Exercise brief: Begin at the line containing "Applicazione web fullstack" in the data below and go on through the line containing "- 👤 **Gestione", repeating each line exactly; include both ends and no other line.

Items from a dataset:
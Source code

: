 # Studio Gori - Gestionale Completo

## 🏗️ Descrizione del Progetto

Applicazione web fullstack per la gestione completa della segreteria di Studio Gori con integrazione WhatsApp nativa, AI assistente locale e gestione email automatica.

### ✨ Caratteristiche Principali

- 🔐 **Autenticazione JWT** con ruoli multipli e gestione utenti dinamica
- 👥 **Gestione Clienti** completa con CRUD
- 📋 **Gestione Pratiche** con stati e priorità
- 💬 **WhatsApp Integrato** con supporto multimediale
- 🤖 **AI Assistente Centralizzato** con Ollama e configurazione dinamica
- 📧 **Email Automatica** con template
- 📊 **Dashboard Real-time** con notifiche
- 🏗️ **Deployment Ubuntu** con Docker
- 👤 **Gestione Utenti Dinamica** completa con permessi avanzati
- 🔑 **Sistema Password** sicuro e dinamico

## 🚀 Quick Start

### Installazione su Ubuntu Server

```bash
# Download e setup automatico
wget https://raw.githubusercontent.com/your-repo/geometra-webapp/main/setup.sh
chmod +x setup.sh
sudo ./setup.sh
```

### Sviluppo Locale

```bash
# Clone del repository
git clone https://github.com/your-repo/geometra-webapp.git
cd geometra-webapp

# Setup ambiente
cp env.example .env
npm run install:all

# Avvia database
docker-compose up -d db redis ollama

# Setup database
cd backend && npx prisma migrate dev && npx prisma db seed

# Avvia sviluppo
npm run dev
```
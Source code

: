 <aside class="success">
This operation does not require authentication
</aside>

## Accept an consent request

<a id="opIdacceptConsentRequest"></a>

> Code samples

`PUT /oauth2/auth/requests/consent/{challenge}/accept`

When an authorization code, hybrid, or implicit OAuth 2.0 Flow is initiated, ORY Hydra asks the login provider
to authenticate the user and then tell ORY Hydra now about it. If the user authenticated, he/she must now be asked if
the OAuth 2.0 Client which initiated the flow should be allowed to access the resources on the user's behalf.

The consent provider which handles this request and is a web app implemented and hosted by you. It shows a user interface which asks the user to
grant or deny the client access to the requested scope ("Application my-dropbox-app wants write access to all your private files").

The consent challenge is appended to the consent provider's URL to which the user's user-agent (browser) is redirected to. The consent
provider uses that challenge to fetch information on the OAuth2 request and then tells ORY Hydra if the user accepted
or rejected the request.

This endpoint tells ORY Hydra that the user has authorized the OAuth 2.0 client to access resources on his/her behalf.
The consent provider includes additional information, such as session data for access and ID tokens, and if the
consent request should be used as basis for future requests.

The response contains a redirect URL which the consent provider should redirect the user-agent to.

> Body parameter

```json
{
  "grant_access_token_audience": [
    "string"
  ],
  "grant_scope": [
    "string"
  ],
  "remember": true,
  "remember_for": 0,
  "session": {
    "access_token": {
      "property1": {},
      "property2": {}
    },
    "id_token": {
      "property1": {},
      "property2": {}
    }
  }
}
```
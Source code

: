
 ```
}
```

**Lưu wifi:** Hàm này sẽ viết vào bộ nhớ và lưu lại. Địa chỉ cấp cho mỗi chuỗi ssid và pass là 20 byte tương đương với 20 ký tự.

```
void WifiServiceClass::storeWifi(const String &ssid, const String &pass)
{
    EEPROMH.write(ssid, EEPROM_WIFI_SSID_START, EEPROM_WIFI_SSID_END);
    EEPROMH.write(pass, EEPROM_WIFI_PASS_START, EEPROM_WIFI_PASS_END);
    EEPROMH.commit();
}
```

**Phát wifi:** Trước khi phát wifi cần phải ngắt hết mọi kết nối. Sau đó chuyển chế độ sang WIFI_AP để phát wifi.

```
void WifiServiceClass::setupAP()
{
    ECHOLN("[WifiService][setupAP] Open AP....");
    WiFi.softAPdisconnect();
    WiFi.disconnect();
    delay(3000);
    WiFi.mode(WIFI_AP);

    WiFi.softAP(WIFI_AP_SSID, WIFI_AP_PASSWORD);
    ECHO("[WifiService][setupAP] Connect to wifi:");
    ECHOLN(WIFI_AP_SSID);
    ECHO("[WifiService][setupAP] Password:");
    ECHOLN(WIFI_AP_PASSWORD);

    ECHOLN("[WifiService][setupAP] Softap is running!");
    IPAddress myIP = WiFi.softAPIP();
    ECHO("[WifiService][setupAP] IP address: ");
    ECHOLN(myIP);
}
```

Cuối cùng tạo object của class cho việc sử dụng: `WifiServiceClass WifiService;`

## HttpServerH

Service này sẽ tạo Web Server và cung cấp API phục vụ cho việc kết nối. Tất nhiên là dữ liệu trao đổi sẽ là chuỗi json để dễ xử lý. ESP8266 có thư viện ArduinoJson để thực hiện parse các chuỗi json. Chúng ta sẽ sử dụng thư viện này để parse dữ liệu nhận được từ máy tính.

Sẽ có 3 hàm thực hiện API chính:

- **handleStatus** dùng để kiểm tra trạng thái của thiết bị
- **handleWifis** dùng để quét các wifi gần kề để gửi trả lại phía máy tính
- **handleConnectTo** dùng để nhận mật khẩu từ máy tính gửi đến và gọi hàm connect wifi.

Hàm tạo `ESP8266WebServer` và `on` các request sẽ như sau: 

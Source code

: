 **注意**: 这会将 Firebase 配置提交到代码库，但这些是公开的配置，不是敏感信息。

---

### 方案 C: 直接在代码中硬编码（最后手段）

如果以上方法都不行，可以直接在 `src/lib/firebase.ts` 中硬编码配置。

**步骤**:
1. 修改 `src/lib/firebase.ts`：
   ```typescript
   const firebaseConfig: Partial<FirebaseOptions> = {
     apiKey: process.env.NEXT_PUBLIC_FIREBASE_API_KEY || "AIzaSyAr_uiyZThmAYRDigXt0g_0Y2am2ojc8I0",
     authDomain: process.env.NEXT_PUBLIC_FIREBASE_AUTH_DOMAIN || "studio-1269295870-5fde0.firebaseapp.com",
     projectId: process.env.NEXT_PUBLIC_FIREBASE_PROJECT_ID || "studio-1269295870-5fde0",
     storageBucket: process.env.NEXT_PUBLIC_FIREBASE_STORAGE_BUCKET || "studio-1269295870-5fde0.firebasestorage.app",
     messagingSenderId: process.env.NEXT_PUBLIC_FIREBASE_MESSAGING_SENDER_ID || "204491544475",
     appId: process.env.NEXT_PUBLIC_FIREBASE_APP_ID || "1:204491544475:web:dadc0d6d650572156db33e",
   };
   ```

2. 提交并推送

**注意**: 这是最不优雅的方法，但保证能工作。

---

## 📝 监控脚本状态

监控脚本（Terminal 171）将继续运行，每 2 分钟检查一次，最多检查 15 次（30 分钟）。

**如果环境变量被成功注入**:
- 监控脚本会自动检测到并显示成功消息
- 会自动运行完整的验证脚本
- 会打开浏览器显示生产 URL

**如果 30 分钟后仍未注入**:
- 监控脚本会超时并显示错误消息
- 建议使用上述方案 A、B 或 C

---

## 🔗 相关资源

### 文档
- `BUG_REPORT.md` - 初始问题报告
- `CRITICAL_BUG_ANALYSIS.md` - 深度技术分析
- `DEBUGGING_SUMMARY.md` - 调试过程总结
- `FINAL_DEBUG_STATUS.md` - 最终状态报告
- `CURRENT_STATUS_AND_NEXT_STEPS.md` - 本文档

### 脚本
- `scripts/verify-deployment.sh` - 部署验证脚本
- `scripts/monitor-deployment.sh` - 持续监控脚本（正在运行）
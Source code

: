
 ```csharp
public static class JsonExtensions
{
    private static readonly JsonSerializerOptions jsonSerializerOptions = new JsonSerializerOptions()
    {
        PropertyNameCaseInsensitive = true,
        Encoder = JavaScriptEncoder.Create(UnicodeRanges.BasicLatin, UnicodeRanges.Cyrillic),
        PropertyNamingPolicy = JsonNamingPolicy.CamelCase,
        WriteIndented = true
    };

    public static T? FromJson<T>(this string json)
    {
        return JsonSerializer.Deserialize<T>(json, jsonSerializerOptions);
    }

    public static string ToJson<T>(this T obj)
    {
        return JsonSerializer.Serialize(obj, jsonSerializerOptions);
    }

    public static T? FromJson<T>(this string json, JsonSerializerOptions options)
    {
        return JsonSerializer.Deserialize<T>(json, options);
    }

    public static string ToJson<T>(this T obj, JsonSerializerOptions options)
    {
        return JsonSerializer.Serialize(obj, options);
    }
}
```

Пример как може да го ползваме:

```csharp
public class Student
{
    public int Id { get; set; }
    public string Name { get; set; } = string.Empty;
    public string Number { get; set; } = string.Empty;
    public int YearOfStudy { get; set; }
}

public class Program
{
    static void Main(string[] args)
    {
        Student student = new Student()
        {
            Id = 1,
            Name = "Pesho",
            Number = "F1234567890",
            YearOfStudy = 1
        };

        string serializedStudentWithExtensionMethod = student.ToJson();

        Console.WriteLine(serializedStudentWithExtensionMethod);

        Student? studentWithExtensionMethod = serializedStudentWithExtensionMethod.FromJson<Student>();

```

Answer box:
Applicazione web fullstack per la gestione completa della segreteria di Studio Gori con integrazione WhatsApp nativa, AI assistente locale e gestione email automatica.

### ✨ Caratteristiche Principali

- 🔐 **Autenticazione JWT** con ruoli multipli e gestione utenti dinamica
- 👥 **Gestione Clienti** completa con CRUD
- 📋 **Gestione Pratiche** con stati e priorità
- 💬 **WhatsApp Integrato** con supporto multimediale
- 🤖 **AI Assistente Centralizzato** con Ollama e configurazione dinamica
- 📧 **Email Automatica** con template
- 📊 **Dashboard Real-time** con notifiche
- 🏗️ **Deployment Ubuntu** con Docker
- 👤 **Gestione Utenti Dinamica** completa con permessi avanzati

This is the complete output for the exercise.